Let’s talk incentives.
At school, grades and the promise of good job placement and a thriving career act as the principle reason to learn and perform well. In the business world, performance reviews and promotions take their place, but sometimes learning leaders look to other methods to engage employees in learning, from distributing bragging rights via digital badging to giving an iPad to the highest scorer in a gamification program.
Here in the journalism business, some of us get hit with elaborate, sometimes generous, come-ons. Critics get free tickets to concerts and movie previews. I’ve gone to events to get more information and faced gourmet buffets and all the coffee I could (but shouldn’t) drink.
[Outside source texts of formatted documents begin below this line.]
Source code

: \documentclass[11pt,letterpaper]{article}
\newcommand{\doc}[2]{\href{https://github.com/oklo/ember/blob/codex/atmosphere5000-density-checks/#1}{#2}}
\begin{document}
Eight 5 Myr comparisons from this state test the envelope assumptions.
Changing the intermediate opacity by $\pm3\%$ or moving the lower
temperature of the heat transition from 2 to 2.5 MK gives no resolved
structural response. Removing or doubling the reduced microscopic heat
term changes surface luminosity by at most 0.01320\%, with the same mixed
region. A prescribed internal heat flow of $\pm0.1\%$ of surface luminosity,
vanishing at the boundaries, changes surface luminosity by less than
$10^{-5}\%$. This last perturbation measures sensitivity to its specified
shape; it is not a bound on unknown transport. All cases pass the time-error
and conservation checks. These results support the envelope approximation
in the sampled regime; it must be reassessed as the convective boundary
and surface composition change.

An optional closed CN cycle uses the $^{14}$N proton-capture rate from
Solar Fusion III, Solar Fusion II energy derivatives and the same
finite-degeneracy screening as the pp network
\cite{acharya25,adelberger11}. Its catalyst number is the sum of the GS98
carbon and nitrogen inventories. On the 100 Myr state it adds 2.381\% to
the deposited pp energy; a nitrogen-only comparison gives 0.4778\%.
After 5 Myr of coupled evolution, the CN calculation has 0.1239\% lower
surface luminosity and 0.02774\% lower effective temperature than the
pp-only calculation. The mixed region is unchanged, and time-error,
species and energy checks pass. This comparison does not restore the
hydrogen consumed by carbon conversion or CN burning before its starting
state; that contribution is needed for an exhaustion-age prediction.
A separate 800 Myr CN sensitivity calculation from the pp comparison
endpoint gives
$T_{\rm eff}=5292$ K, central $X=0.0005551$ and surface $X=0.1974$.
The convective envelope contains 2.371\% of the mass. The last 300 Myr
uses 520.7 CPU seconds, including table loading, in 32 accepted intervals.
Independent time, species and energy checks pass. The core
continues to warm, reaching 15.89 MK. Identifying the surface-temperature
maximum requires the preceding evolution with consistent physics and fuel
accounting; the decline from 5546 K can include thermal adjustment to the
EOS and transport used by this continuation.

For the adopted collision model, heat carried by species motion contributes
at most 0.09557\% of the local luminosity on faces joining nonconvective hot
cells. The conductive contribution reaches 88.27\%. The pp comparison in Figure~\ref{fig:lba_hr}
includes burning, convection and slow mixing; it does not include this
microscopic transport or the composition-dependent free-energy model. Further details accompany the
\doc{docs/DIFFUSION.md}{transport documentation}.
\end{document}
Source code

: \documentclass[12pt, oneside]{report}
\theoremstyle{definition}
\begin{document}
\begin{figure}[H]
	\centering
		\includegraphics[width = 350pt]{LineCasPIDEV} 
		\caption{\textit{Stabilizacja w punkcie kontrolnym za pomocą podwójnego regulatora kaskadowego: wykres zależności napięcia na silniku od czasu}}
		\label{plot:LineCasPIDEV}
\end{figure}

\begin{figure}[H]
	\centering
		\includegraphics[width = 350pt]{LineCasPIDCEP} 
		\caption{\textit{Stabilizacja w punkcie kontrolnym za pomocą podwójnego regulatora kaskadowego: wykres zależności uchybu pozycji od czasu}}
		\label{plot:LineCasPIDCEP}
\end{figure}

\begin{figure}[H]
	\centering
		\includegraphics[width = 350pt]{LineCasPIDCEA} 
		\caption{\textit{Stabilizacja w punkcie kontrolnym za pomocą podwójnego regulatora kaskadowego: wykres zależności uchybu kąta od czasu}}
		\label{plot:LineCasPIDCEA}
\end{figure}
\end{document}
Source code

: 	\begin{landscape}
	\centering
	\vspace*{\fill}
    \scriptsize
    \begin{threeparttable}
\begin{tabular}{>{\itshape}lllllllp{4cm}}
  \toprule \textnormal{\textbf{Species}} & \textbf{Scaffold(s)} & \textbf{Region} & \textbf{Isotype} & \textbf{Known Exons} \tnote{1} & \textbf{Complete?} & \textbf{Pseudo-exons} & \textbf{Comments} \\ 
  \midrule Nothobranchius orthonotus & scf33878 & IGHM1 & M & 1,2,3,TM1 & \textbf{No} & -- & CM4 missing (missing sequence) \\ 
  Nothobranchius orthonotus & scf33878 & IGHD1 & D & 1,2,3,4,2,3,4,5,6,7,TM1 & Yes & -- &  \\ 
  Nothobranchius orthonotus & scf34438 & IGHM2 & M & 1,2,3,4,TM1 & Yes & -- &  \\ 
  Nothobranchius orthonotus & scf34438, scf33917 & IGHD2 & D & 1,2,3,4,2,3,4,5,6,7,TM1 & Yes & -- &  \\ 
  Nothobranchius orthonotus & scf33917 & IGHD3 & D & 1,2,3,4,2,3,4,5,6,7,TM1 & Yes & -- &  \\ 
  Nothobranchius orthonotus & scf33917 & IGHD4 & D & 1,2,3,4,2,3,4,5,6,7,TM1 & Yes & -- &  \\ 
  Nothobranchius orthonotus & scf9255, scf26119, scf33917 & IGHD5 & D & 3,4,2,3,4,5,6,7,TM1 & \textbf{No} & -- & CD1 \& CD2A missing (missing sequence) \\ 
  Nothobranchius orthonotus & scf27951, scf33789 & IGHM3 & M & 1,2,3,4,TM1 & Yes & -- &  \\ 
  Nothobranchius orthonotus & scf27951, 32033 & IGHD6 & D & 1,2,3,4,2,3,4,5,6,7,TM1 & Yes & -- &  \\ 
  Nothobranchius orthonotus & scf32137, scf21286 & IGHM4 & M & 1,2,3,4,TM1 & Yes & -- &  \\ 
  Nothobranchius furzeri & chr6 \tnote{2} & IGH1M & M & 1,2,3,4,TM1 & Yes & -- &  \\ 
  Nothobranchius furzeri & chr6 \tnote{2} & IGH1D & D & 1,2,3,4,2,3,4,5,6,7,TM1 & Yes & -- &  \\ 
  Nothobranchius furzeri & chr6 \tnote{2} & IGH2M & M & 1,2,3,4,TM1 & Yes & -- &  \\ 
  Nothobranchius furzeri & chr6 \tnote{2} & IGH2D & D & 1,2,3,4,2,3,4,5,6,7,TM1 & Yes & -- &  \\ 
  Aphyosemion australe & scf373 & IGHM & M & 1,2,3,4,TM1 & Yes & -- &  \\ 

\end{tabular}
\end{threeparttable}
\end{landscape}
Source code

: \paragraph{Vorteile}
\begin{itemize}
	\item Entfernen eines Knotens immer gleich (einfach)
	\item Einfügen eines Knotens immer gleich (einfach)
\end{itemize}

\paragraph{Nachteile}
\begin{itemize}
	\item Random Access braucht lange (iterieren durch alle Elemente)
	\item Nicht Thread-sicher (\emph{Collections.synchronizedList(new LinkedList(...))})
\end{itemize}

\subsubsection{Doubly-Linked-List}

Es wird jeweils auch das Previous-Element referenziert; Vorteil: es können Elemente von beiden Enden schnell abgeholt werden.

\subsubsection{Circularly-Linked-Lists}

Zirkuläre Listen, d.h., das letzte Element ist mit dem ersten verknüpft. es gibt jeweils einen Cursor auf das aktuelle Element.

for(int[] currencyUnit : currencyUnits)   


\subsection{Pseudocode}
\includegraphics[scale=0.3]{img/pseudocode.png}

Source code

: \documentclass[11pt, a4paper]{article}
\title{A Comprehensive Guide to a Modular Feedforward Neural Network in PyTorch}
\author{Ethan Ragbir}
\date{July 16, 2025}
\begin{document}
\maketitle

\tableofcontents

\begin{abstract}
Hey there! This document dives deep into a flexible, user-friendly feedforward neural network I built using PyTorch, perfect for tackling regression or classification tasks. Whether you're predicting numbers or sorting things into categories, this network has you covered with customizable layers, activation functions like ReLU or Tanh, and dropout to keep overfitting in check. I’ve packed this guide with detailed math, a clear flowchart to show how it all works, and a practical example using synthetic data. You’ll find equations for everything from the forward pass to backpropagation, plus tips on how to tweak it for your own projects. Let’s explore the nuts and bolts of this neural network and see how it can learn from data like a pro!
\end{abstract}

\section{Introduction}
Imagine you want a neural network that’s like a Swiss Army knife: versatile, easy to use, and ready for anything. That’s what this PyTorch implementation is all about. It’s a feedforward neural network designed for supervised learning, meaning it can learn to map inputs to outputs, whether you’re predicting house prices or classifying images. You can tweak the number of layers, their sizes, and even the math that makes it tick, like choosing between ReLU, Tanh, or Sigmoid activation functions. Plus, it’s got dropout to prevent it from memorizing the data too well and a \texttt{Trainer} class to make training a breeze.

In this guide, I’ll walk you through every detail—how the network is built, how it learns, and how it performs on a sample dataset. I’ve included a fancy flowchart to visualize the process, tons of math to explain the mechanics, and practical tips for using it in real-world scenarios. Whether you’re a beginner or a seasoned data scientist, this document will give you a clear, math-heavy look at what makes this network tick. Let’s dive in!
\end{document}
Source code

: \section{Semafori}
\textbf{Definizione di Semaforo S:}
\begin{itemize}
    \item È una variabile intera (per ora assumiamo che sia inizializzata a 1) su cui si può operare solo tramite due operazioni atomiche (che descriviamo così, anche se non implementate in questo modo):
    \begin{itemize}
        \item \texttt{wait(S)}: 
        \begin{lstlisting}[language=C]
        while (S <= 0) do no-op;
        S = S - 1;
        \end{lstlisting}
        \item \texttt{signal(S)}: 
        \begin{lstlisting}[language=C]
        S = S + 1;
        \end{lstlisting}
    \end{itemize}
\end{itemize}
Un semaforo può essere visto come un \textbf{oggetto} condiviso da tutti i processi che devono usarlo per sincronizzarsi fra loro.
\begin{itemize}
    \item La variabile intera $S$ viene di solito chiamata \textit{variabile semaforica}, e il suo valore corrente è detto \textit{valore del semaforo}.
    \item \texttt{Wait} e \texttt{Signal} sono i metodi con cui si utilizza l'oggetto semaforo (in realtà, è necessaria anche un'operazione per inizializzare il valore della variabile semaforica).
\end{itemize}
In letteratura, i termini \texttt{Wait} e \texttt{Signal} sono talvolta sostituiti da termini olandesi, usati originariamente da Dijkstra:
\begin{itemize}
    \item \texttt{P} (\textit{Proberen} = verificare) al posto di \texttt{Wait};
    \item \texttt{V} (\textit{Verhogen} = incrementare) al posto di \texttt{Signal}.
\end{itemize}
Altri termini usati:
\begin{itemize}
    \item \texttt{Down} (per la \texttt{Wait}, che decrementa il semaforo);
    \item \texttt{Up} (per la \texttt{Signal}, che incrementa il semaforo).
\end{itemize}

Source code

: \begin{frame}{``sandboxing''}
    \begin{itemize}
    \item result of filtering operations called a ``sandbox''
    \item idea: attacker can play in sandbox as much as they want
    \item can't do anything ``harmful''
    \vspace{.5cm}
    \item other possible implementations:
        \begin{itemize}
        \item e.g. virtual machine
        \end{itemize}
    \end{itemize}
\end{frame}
It’s against our ethics as unbiased reporters to take bribes to cover a story, but as the saying goes, “When in Rome.”
And then we get some wacky ones. One editor said he received a DVD and bag of M&Ms from a vendor hyping its product. I’ve gotten two copies of the same book, five weeks apart. Another associate editor got a tiny bale of hay accompanied by a plastic needle in an idiom-based public relations stunt inviting her to an event next week.
Can the literal needle in the haystack be called an incentive? Probably not, but it certainly caught our attention — in the wrong way. This tiny cube of hay came overnighted in a package that cost more than $30 to send and was followed with an email checking to make sure she got it. It was a cute idea, but it came off as desperate, especially because the event is in San Francisco less than a week after she received the box.
Learning leaders should beware of how the incentives they offer make them look. Giving out unrelated prizes or clichéd physical objects says, “Hey, take this e-learning course on Skill X because there’s a pizza lunch on the other side, not because it’ll help you do your job.” People generally want to get better at what they do, so explaining the reason for the learning might be enough to get employees interested.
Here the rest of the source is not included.